Dragon1 I am a big fan of underdog wines. Oh sure, it's great to pick out a good California Cabernet, or a French Burgundy, but those are a dime a dozen, and by most accounts, 'good.' Granted, they aren't all superstars, and some are gonna be pretty boring — but by and large, thanks to decades, and sometimes centuries of practice and investment, winemakers in these places can consistently turn out a drinkable product. Now where, may I ask you, is the fun in that? True, you can go get your bottle of Oregon Pinot Noir and be pretty sure it is good, but will you have the same satisfaction as the man who gambles on a Virginia Cabernet Franc and gets a winner? Variety is the spice, friends, and nothing is more variable than wines from your 'lesser' appellations. Bearing this in mind, you can understand my thrill when, on my recent visit to upstate New York, I came across Dragon's Hollow Unoaked Chardonnay, a bottle of real, honest to Mao Chinese Wine! I'd been looking for one of these for ages, and snapped it up, throwing down my $12.99 with a grin.

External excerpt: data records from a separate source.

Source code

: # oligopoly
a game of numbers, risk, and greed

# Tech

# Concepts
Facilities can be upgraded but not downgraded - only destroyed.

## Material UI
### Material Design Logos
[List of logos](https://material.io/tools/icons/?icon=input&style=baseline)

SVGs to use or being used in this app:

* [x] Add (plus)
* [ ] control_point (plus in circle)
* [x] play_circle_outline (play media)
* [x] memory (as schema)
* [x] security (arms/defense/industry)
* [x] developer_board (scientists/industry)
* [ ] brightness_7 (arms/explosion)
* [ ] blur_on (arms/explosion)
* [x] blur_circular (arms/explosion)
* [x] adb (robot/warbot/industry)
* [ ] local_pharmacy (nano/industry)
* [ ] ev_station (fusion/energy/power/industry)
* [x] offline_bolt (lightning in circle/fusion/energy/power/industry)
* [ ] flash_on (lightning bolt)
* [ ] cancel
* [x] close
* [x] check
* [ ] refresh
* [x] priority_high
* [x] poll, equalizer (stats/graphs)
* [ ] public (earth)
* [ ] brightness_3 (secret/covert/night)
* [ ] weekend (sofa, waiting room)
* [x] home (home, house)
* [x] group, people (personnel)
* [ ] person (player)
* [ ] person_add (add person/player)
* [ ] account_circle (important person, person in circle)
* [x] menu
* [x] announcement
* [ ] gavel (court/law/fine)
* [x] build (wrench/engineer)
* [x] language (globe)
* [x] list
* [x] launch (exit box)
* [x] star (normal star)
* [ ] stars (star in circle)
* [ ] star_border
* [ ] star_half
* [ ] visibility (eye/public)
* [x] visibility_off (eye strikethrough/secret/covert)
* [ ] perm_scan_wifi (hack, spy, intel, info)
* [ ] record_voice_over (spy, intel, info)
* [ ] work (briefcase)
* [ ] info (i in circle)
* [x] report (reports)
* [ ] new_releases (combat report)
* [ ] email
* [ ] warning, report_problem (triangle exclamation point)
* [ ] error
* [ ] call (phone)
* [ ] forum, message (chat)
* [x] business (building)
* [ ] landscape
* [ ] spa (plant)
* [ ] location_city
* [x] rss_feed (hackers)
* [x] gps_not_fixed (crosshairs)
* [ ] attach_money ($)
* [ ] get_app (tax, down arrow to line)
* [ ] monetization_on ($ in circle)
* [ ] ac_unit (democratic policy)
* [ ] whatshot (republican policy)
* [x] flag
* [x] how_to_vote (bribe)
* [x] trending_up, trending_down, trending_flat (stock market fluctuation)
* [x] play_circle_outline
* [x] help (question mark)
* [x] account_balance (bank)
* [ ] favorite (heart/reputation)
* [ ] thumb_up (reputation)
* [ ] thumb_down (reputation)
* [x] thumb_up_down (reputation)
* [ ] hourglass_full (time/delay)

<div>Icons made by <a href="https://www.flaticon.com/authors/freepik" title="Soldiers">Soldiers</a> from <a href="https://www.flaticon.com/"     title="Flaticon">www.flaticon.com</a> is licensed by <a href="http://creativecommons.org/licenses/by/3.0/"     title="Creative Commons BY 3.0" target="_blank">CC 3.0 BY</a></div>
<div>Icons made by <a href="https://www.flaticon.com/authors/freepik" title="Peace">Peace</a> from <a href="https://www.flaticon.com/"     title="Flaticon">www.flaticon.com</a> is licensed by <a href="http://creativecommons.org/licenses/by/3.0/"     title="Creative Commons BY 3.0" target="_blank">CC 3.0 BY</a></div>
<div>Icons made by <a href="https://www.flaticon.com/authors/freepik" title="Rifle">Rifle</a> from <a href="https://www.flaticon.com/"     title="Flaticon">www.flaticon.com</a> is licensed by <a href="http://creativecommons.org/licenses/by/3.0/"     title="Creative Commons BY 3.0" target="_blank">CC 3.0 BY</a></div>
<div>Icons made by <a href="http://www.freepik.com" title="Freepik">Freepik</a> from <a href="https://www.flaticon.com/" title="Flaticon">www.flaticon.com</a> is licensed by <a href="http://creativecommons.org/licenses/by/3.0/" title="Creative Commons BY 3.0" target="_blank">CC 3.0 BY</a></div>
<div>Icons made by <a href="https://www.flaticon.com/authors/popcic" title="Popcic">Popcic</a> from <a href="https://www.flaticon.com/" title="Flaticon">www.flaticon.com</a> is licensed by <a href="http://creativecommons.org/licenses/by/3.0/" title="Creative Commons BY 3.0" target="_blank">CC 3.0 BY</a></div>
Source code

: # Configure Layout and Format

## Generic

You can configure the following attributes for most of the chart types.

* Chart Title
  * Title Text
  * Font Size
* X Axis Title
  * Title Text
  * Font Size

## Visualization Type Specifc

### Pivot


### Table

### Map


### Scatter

Dragon's Hollow — clearly named and marketed for an English speaking audience — is made in the foothills of the He Lan Mountain in north-central China. Once a vast expanse of desert, the area now hosts a 6,000 hectare vineyard, thanks to heavy investment from the importer, Broadbent Selections, which owns 50% of the venture. Planted with familiar French varietals such as Chardonnay, Riesling, and Cabernet Sauvignon, Dragon's Hollow is one of the larger examples of the new 'Chateau-style' wineries popping up all over China. Though the Chinese wine industry is huge (seventh largest in the world, by some estimates), with a winemaking tradition dating back to the seventh century AD, it is largely constituted of state-run mega vineyards, producing bulk wine for a huge population just awakening to wine's pleasures.

Coin1 An estimated 90% of China's wine needs are fulfilled domestically, so one almost never sees a bottle on American shelves (seriously, I'd been looking for ages). Oh, and as an added bonus, the wine comes packaged with this neat, Chinese looking coin thingy (made from real metal!), which pretty much sealed the deal. I managed to fight my curiosity for a couple of weeks, but finally opened the bottle last night.

The Dragon Hollow Chardonnay 2006 is light gold-yellow in color. The nose is rather complicated, giving off notes of green apple skins, pear, tropical fruits, and white cake. On the palate, the wine is less promising. The attack is dominated by an odd, limey, chemical sweetness that strikes the very front of the tongue. The sweetness loses out to more bitter, acidic qualities on the mid-palate, becoming extremely acidic on the finish, to the point of eclipsing any flavors that might be tasted. While the nose is pretty pleasant, the wine is extremely unbalanced on the palate, and though it would almost certainly come off less-so with food, there are any number of similarly priced wines that will bring more to the table.

It is pretty clear to me that this wine has been acidified to too great a degree, and perhaps adulterated in other ways, to boot. Therein lies the major problem with your lesser known appellations: in addition to lacking the prestige of your better known vineyards, these areas also lack the standards, often allowing for much higher crop yields and much more manipulation than we've come to expect.

If you like what you've read, or are just curious, I'm sorry to say that Dragon's Hollow appears to only be available in New York and California — Broadbent is a big importer, though, so expect to see it here in the relatively near future. Though I am not impressed with this particular bottle, I am still curious to taste more Chinese wines in the future, and am keen to know if any of you out there have tried any others. And looking on the bright side, the Dragon's Hollow wasn't a total loss, as that little coin-dealie is gonna look awesome hanging from my rear-view mirror.